▶ _Task prompt_
Go through the data and tally the lines that include "weary". The reply is that number alone.

Rendered images with source text
*** Begin section ***
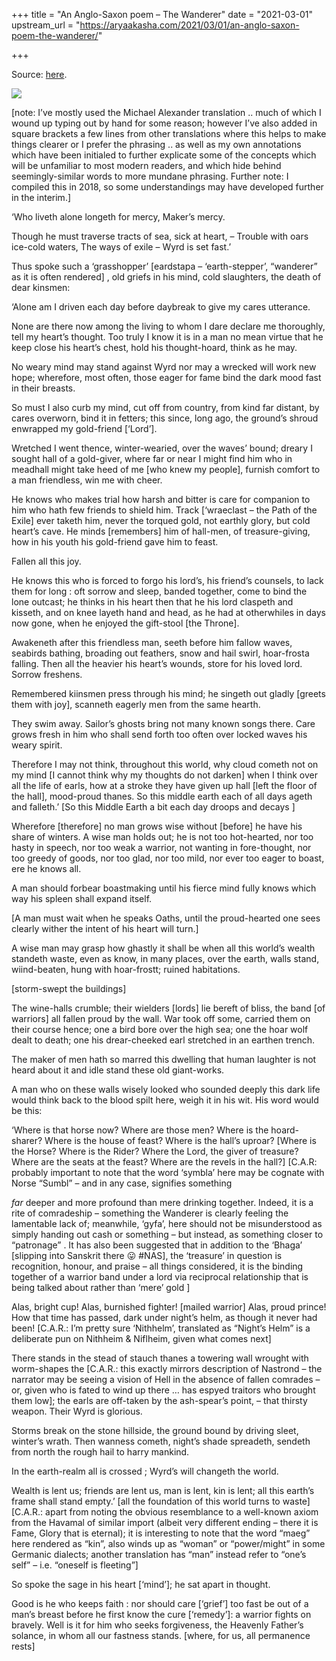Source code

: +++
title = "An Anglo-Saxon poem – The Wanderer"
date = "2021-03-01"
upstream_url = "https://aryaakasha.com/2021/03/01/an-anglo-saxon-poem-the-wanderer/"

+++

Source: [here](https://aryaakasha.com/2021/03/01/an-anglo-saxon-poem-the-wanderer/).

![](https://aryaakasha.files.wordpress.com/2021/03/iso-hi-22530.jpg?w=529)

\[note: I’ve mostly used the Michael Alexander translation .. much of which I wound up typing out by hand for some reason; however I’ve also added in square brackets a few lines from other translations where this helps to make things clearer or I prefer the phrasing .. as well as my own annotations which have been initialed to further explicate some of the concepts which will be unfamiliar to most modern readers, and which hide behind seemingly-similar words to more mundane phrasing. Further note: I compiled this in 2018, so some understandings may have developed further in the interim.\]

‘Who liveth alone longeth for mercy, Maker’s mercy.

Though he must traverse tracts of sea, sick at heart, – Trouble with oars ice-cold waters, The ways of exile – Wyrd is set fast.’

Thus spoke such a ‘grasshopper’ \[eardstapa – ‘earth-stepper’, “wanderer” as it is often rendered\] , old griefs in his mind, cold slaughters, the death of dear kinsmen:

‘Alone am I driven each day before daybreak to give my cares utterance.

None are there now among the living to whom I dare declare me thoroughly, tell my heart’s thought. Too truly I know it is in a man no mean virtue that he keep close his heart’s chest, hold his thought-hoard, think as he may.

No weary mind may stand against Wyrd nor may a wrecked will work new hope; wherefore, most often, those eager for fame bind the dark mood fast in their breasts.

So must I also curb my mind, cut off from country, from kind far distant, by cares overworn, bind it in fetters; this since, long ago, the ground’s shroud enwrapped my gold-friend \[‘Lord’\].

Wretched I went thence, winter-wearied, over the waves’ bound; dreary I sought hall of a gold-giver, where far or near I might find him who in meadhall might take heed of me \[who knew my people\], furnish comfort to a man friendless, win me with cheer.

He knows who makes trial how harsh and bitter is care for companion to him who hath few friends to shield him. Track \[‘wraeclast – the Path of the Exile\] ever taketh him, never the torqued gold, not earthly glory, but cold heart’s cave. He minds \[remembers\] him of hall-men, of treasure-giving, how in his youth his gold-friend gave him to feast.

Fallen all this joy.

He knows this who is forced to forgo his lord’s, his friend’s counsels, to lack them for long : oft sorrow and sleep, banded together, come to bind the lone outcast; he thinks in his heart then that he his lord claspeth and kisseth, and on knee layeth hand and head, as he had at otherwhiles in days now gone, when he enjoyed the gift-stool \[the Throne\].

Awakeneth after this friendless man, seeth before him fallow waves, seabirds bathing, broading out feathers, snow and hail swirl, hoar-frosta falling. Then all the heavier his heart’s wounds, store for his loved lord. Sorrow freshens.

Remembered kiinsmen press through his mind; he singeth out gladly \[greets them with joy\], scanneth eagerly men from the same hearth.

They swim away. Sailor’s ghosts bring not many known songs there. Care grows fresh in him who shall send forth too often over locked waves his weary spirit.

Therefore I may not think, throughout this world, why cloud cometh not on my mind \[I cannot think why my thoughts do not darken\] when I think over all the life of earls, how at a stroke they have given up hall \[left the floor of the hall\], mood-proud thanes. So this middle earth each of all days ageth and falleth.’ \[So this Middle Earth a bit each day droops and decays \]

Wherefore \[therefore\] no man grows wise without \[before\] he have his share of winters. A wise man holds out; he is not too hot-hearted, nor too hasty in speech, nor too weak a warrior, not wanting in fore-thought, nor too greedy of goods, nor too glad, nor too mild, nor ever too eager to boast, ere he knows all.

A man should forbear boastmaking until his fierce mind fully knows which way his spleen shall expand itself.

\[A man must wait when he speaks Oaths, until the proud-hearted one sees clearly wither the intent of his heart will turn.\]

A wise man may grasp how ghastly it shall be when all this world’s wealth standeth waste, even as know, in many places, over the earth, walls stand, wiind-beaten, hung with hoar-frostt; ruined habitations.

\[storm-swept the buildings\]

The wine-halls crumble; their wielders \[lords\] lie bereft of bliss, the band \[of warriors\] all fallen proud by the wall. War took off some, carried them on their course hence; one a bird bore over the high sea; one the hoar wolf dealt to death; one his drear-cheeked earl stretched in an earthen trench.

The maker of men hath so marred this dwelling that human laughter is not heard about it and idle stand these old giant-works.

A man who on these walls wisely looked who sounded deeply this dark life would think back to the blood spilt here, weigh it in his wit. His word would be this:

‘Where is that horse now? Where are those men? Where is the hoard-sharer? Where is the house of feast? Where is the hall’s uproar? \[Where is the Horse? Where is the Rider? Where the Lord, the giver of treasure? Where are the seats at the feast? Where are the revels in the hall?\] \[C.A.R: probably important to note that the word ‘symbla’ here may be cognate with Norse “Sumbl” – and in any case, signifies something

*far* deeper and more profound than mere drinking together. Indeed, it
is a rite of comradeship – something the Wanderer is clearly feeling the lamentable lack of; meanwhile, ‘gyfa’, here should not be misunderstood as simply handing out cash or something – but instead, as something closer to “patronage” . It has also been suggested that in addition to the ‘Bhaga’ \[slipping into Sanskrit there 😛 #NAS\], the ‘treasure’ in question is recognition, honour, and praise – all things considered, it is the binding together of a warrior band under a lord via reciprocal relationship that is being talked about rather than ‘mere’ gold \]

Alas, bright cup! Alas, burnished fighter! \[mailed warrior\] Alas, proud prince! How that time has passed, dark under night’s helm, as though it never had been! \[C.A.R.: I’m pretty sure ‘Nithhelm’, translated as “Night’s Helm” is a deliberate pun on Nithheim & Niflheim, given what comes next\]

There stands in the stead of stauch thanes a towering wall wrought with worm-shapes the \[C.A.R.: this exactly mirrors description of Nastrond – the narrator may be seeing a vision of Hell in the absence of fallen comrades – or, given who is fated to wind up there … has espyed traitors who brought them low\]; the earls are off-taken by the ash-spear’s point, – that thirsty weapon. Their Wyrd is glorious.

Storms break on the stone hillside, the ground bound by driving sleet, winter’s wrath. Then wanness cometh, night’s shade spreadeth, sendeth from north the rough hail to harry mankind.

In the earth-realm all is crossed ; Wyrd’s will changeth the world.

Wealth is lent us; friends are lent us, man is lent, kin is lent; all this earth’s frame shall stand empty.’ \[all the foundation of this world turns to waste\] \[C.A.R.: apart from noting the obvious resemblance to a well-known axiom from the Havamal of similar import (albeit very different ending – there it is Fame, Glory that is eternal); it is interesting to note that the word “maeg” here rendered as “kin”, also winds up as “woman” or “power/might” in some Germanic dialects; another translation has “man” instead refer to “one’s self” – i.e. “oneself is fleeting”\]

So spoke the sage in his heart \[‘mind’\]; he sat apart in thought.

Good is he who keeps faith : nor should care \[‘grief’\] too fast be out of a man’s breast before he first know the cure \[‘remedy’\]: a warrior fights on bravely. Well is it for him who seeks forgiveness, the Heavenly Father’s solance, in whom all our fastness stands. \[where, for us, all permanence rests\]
*** End section ***
▶ _Answer to the exercise_
2